From Marrakech, Morocco || Darlington Nwokocha, Senate Minority Whip has criticised the exploratory operations and neglect by the International Oil Companies (IOCs) and multinational corporations which are causing damming environment hazards in Nigeria’s oil region.
Speaking in Marrakech, Morocco on the sidelines of the ongoing Annual Meetings of the International Monetary Fund (IMF) and the World Bank, Nwokocha said such activities, including pollution through gas flaring and other practices need to be checked to reduce the impact of climate change.
Nwokocha spoke at the end of the 2023 Global Parliamentarian Forum, held as part of the Annual Meetings.

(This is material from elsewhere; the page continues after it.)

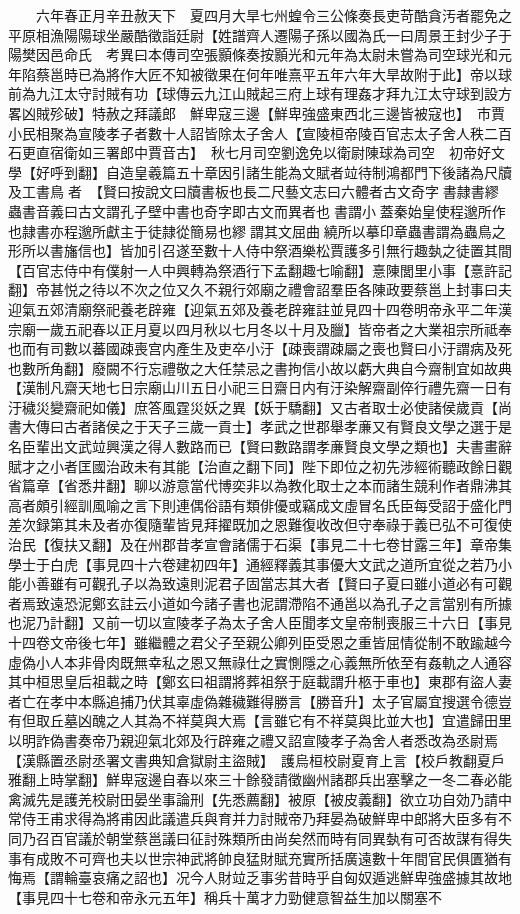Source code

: 　　六年春正月辛丑赦天下　夏四月大旱七州蝗令三公條奏長吏苛酷貪汚者罷免之平原相漁陽陽球坐嚴酷徵詣廷尉【姓譜齊人遷陽子孫以國為氏一曰周景王封少子于陽樊因邑命氏　考異曰本傳司空張顥條奏按顥光和元年為太尉未嘗為司空球光和元年陷蔡邕時已為將作大匠不知被徵果在何年唯熹平五年六年大旱故附于此】帝以球前為九江太守討賊有功【球傳云九江山賊起三府上球有理姦才拜九江太守球到設方畧凶賊殄破】特赦之拜議郎　鮮卑寇三邊【鮮卑強盛東西北三邊皆被寇也】　市賈小民相聚為宣陵孝子者數十人詔皆除太子舍人【宣陵桓帝陵百官志太子舍人秩二百石更直宿衛如三署郎中賈音古】　秋七月司空劉逸免以衛尉陳球為司空　初帝好文學【好呼到翻】自造皇羲篇五十章因引諸生能為文賦者竝待制鴻都門下後諸為尺牘及工書鳥者　【賢曰按說文曰牘書板也長二尺藝文志曰六體者古文奇字書隷書繆蟲書音義曰古文謂孔子壁中書也奇字即古文而異者也書謂小蓋秦始皇使程邈所作也隷書亦程邈所獻主于徒隷從簡易也繆謂其文屈曲繞所以摹印章蟲書謂為蟲鳥之形所以書旛信也】皆加引召遂至數十人侍中祭酒樂松賈護多引無行趣埶之徒置其間【百官志侍中有僕射一人中興轉為祭酒行下孟翻趣七喻翻】憙陳閭里小事【憙許記翻】帝甚悦之待以不次之位又久不親行郊廟之禮會詔羣臣各陳政要蔡邕上封事曰夫迎氣五郊清廟祭祀養老辟雍【迎氣五郊及養老辟雍註並見四十四卷明帝永平二年漢宗廟一歲五祀春以正月夏以四月秋以七月冬以十月及臘】皆帝者之大業祖宗所祗奉也而有司數以蕃國疎喪宫内產生及吏卒小汙【疎喪謂疎屬之喪也賢曰小汙謂病及死也數所角翻】廢闕不行忘禮敬之大任禁忌之書拘信小故以虧大典自今齋制宜如故典【漢制凡齋天地七日宗廟山川五日小祀三日齋日内有汙染解齋副倅行禮先齋一日有汙穢災變齋祀如儀】庶答風霆災妖之異【妖于驕翻】又古者取士必使諸侯歲貢【尚書大傳曰古者諸侯之于天子三歲一貢士】孝武之世郡舉孝亷又有賢良文學之選于是名臣輩出文武竝興漢之得人數路而已【賢曰數路謂孝亷賢良文學之類也】夫書畫辭賦才之小者匡國治政未有其能【治直之翻下同】陛下即位之初先涉經術聽政餘日觀省篇章【省悉井翻】聊以游意當代博奕非以為教化取士之本而諸生競利作者鼎沸其高者頗引經訓風喻之言下則連偶俗語有類俳優或竊成文虛冒名氏臣每受詔于盛化門差次録第其未及者亦復隨輩皆見拜擢既加之恩難復收改但守奉祿于義已弘不可復使治民【復扶又翻】及在州郡昔孝宣會諸儒于石渠【事見二十七卷甘露三年】章帝集學士于白虎【事見四十六卷建初四年】通經釋義其事優大文武之道所宜從之若乃小能小善雖有可觀孔子以為致遠則泥君子固當志其大者【賢曰子夏曰雖小道必有可觀者焉致遠恐泥鄭玄註云小道如今諸子書也泥謂滯陷不通邕以為孔子之言當别有所據也泥乃計翻】又前一切以宣陵孝子為太子舍人臣聞孝文皇帝制喪服三十六日【事見十四卷文帝後七年】雖繼體之君父子至親公卿列臣受恩之重皆屈情從制不敢踰越今虛偽小人本非骨肉既無幸私之恩又無祿仕之實惻隱之心義無所依至有姦軌之人通容其中桓思皇后祖載之時【鄭玄曰祖謂將葬祖祭于庭載謂升柩于車也】東郡有盜人妻者亡在孝中本縣追捕乃伏其辜虛偽雜穢難得勝言【勝音升】太子官屬宜搜選令德豈有但取丘墓凶醜之人其為不祥莫與大焉【言雖它有不祥莫與比並大也】宜遣歸田里以明詐偽書奏帝乃親迎氣北郊及行辟雍之禮又詔宣陵孝子為舍人者悉改為丞尉焉【漢縣置丞尉丞署文書典知倉獄尉主盜賊】　護烏桓校尉夏育上言【校戶教翻夏戶雅翻上時掌翻】鮮卑宼邊自春以來三十餘發請徵幽州諸郡兵出塞擊之一冬二春必能禽滅先是護羌校尉田晏坐事論刑【先悉薦翻】被原【被皮義翻】欲立功自効乃請中常侍王甫求得為將甫因此議遣兵與育并力討賊帝乃拜晏為破鮮卑中郎將大臣多有不同乃召百官議於朝堂蔡邕議曰征討殊類所由尚矣然而時有同異埶有可否故謀有得失事有成敗不可齊也夫以世宗神武將帥良猛財賦充實所括廣遠數十年間官民俱匱猶有悔焉【謂輪臺哀痛之詔也】况今人財竝乏事劣昔時乎自匈奴遁逃鮮卑強盛據其故地【事見四十七卷和帝永元五年】稱兵十萬才力勁健意智益生加以關塞不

“The global Parliamentary forum is for us to compare notes and review all our practices over time. Now we are rounding up the SDG and the global practices when it comes to climate change as well as is ravaging in Africa and there is no limitation to the effect. It’s just like when you do directional drilling, you may be causing the problem here while the effect will go viral to other places that do not have much in contributing to the problem.
“So I think the issue I am raising is a situation in Nigeria where we have gas flaring and some other factors that are manmade. What efforts are we making to eliminate all those factors, that are manmade, such that at the end of the day, we would not be talking about how to rather to come and compensate Africans instead of stopping the issues that led to such problems.”
He said the situation was saddening as he disclosed that the National Assembly will now actively pursue laws that would help compel the oil companies to adopt the highest international standards in their exploration activities within the country.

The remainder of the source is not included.